# New substrate.  Please advise.



## Soilwork (15 Feb 2017)

Hi All,

I don't really want to dose column fertilisers anymore accept a little NPK here and there but if there are substrates that contain NPK then please let me know.  I would like a substrate that has good calcium and magnesium levels too as my water is very soft and a healthy and long lasting amount of micro nutrients, oh and a bit of organic matter for heavy metal binding (I dont want much do I?)  Soil sounds like it would meet all my needs right?  If that's the case then so be it, but which do you recommend.  I've used Innes number 3 before with good results and i have a bag of innes 2 that i could use.
If i do use the Innes would you recommend mineralising it before hand or i heard you could just bake it? if so at what temp etc.

However if there are any commercial substrates that meet the above requirements but are not as 'messy' as soil then i'm game for those too.  So far Akadama and Tropica soils sound good but do that have mg and ca?  Does ADA contain organic matter etc.

Thanks a lot

Craig


----------



## Zeus. (15 Feb 2017)

I weighed up all the options for the tank I have very recently just flooded. even looking at the Innes route and mineralising it. I came to the conclusion for time and effect ADA AS is a good a value for high/hybrid/low tech tanks esp if your thinking of mineralising it to start off with.


----------



## Soilwork (15 Feb 2017)

Cheers. 

So ADA contains organic matter too?


----------



## Zeus. (15 Feb 2017)

Well just check the bag mine came in and it says rich in organic ingredients, pretty sure I've read it elsewhere too. and it did have bits of organic material with the Clay granules when I put it in tank.


----------



## Soilwork (16 Feb 2017)

nice one thanks.  Where did you get it from.  I checked Amazon UK but its not there.


----------



## Zeus. (16 Feb 2017)

The Green Machine(TGM) got it when I went for Hardscape materials


----------



## Daveslaney (16 Feb 2017)

One of the sponsers Prodibio do thier own range of aquatic soils and addatives.Looks pretty good.What they are like in practice price wise i dont have a clue.
But could be worth a look.


----------



## Soilwork (17 Feb 2017)

Thanks I think it will be either soil or tropica growth substrate + tropica soil and I may even cap with gravel.

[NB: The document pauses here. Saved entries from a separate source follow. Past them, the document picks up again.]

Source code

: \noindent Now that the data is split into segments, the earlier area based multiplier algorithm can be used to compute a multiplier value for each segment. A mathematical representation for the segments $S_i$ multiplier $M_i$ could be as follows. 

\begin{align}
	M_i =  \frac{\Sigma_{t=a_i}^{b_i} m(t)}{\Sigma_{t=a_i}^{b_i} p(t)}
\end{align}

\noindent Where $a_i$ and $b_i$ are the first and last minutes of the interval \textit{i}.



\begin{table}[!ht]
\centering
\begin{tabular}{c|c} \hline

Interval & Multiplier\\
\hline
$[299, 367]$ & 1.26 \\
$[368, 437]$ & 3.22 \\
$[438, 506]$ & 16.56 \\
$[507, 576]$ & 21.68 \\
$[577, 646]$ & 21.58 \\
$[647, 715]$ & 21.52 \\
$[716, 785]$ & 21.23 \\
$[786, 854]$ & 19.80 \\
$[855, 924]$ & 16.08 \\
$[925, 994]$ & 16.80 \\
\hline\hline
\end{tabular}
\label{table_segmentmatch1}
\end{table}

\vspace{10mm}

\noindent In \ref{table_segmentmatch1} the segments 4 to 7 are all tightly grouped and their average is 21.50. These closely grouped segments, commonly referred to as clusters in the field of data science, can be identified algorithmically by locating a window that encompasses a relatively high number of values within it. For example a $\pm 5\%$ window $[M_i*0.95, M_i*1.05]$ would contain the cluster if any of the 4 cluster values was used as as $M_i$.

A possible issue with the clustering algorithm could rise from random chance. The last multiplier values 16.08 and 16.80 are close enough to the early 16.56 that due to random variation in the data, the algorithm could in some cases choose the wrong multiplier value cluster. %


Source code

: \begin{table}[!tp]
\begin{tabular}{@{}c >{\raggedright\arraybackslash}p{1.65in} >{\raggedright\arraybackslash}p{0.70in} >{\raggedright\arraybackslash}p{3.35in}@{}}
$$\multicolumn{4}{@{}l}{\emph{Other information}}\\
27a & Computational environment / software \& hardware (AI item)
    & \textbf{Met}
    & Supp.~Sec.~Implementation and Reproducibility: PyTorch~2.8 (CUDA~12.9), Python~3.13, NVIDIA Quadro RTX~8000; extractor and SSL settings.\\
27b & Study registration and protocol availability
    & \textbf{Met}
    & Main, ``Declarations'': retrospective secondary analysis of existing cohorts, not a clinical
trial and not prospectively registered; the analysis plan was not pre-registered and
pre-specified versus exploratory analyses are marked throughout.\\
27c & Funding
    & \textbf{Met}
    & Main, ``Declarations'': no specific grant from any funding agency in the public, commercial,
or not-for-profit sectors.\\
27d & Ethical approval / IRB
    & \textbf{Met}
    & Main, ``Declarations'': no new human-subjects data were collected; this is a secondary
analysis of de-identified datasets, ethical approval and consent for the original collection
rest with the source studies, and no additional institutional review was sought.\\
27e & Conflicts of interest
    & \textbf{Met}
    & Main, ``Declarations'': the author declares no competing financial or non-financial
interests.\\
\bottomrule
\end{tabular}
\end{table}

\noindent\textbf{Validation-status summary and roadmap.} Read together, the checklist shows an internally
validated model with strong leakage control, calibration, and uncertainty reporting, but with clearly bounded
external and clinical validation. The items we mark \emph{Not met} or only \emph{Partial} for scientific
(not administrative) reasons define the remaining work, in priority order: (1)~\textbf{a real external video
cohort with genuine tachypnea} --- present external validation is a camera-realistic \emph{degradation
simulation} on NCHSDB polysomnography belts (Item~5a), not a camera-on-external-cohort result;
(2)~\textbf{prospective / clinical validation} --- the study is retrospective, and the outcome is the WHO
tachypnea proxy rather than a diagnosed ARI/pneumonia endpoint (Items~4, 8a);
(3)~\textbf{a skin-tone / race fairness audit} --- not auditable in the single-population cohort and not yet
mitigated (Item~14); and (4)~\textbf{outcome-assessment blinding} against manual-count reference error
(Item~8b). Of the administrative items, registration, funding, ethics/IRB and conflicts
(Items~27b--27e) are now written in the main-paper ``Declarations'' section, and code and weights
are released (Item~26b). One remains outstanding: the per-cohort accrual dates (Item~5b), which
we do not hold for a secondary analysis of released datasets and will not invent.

I just don't know whether to use aquatic compost, topsoil, garden soil etc


----------



## Soilwork (20 Feb 2017)

Hi All,

I went with John Innes no1 in the end.  I sieved it well and added some red clay and crushed coral to it.  Will be dosing EI macros after the soil has settled.  I have a mature canister filter that should help with ammonia and I've planted it well including a floating plant.  Fingers crossed.

Thanks for your comments.

Craig


----------



## Setsquaresmith (20 Mar 2017)

Hi Craig,
Any update on how your tank is doing?


----------



## Soilwork (21 Mar 2017)

Hi SSS,

It's going well.  It wasn't plain sailing as i had issues not related to the soil.  Turns out i needed lots more macros but i don't dose micro nutrients anymore.  A 50% water change + the soil provides plenty.  Ill post a picture for you after a finish work.  The soil has been great.


----------